How do I want to live?

Matt 6v25aAs you read this story, it’s not all it is. This story belongs to a bigger conversation but the rest will have to come in layers on other days.  It’s just a single bite of pepperoni taken off a large supreme pizza.  There’s so much more and this is not a good representation of the whole.  But I have to start somewhere… so here it is:  A taste. A layer. A glimpse. A foothill.

When I was young, my country had a financial recession.  My parents were small business owners and had employees. During the recession Dad and Mum did everything they could to pay their team first and whatever was left, if anything, was for our family. My parents have amazing stories of miracle provision during that time.  I remember several occasions when I came home from school to find a box of groceries on our doorstep.  I watched my parents walk out their faith and trust in God.  I watched them closely.  And I saw the realness of God and His love and care.
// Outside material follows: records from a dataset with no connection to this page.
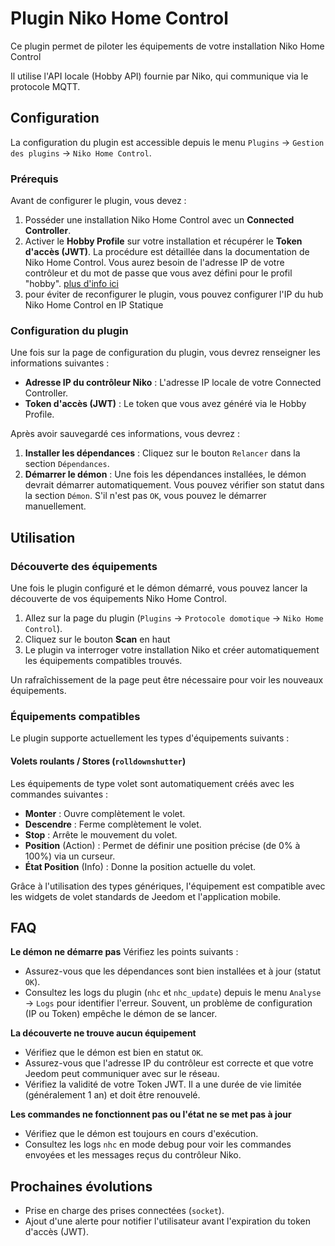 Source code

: # Plugin Niko Home Control

Ce plugin permet de piloter les équipements de votre installation Niko Home Control

Il utilise l'API locale (Hobby API) fournie par Niko, qui communique via le protocole MQTT.

## Configuration

La configuration du plugin est accessible depuis le menu `Plugins` → `Gestion des plugins` → `Niko Home Control`.

### Prérequis

Avant de configurer le plugin, vous devez :
1.  Posséder une installation Niko Home Control avec un **Connected Controller**.
2.  Activer le **Hobby Profile** sur votre installation et récupérer le **Token d'accès (JWT)**. La procédure est détaillée dans la documentation de Niko Home Control. Vous aurez besoin de l'adresse IP de votre contrôleur et du mot de passe que vous avez défini pour le profil "hobby". [plus d'info ici](https://guide.niko.eu/fr/smnhc2/lv/hobby-api#)
3.  pour éviter de reconfigurer le plugin, vous pouvez configurer l'IP du hub Niko Home Control en IP Statique

### Configuration du plugin

Une fois sur la page de configuration du plugin, vous devrez renseigner les informations suivantes :

-   **Adresse IP du contrôleur Niko** : L'adresse IP locale de votre Connected Controller.
-   **Token d'accès (JWT)** : Le token que vous avez généré via le Hobby Profile.

Après avoir sauvegardé ces informations, vous devrez :
1.  **Installer les dépendances** : Cliquez sur le bouton `Relancer` dans la section `Dépendances`.
2.  **Démarrer le démon** : Une fois les dépendances installées, le démon devrait démarrer automatiquement. Vous pouvez vérifier son statut dans la section `Démon`. S'il n'est pas `OK`, vous pouvez le démarrer manuellement.

## Utilisation

### Découverte des équipements

Une fois le plugin configuré et le démon démarré, vous pouvez lancer la découverte de vos équipements Niko Home Control.

1.  Allez sur la page du plugin (`Plugins` → `Protocole domotique` → `Niko Home Control`).
2.  Cliquez sur le bouton **Scan** en haut
3.  Le plugin va interroger votre installation Niko et créer automatiquement les équipements compatibles trouvés.

Un rafraîchissement de la page peut être nécessaire pour voir les nouveaux équipements.

### Équipements compatibles

Le plugin supporte actuellement les types d'équipements suivants :

#### Volets roulants / Stores (`rolldownshutter`)

Les équipements de type volet sont automatiquement créés avec les commandes suivantes :
-   **Monter** : Ouvre complètement le volet.
-   **Descendre** : Ferme complètement le volet.
-   **Stop** : Arrête le mouvement du volet.
-   **Position** (Action) : Permet de définir une position précise (de 0% à 100%) via un curseur.
-   **État Position** (Info) : Donne la position actuelle du volet.

Grâce à l'utilisation des types génériques, l'équipement est compatible avec les widgets de volet standards de Jeedom et l'application mobile.

## FAQ

**Le démon ne démarre pas**
Vérifiez les points suivants :
- Assurez-vous que les dépendances sont bien installées et à jour (statut `OK`).
- Consultez les logs du plugin (`nhc` et `nhc_update`) depuis le menu `Analyse` → `Logs` pour identifier l'erreur. Souvent, un problème de configuration (IP ou Token) empêche le démon de se lancer.

**La découverte ne trouve aucun équipement**
- Vérifiez que le démon est bien en statut `OK`.
- Assurez-vous que l'adresse IP du contrôleur est correcte et que votre Jeedom peut communiquer avec sur le réseau.
- Vérifiez la validité de votre Token JWT. Il a une durée de vie limitée (généralement 1 an) et doit être renouvelé.

**Les commandes ne fonctionnent pas ou l'état ne se met pas à jour**
- Vérifiez que le démon est toujours en cours d'exécution.
- Consultez les logs `nhc` en mode debug pour voir les commandes envoyées et les messages reçus du contrôleur Niko.


## Prochaines évolutions
-   Prise en charge des prises connectées (`socket`).
-   Ajout d'une alerte pour notifier l'utilisateur avant l'expiration du token d'accès (JWT).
About 20 years later, my husband and I enter a crazy season of life.  Both our jobs ended due to the US financial crisis.  My husband started working every odd job he could find.  I was at home with our one-year-old and racked my brain to work out how to make money.
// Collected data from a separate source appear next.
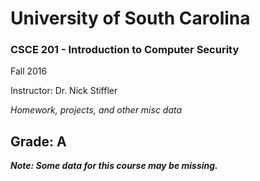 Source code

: <h1> University of South Carolina </h1>

<h3> CSCE 201 - Introduction to Computer Security </h3>

  Fall 2016

  Instructor: Dr. Nick Stiffler

<i> Homework, projects, and other misc data </i>
<h2> Grade: A </h2>
  

<i> <b> Note:  Some data for this course may be missing. </i> </b>
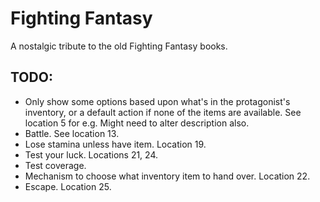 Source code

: ﻿# Fighting Fantasy

A nostalgic tribute to the old Fighting Fantasy books.

## TODO:

- Only show some options based upon what's in the protagonist's inventory, or a default action if none of the items are available. See location 5 for e.g. Might need to alter description also.
- Battle. See location 13.
- Lose stamina unless have item. Location 19.
- Test your luck. Locations 21, 24.
- Test coverage.
- Mechanism to choose what inventory item to hand over. Location 22.
- Escape. Location 25.
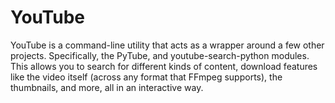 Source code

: # YouTube
YouTube is a command-line utility that acts as a wrapper around a few other projects. Specifically, the PyTube, and youtube-search-python modules.
This allows you to search for different kinds of content, download features like the video itself (across any format that FFmpeg supports), the
thumbnails, and more, all in an interactive way.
I didn’t find a way to make money but I did think of some practical things I could do to help reduce our living expenses.  We trimmed our budget down to bare essentials.  I worked out ways to cut costs everywhere.  And I worked out how to ration our food.  I went through the fridge, freezer and pantry and made a list of everything.  I worked out we could eat for about three weeks without shopping except for some fresh items for our daughter.  After our food ran out, I had no idea what we would do.

Several challenges came during those weeks.  Some friends needed a place to stay and we fed them while they were here.  Many friends popped by to show their support and I worked out some creative refreshments to serve.  Then my husband’s family came for a weekend.  His parents and his siblings and their families and dogs.

My husband had to be gone that weekend but he said he’d spoken with his family and explained our situation.  He said he’d arranged with them to help with meals.  We were to provide breakfast and they would take care of lunch.  Ok.  I could do that.  We had lots of oatmeal and we had milk for the baby.  Ok.  I could do breakfast for everyone.  I put on a happy face.  I needed to ignore my fears of what the weeks ahead could hold.  I had to choose to enjoy life.

Breakfast went well.  I remember pushing aside fear as I scooped many cups of dried oats into the pot.  I remember serving those bowls and choosing to give them with joy.  I remember how quickly the food was eaten.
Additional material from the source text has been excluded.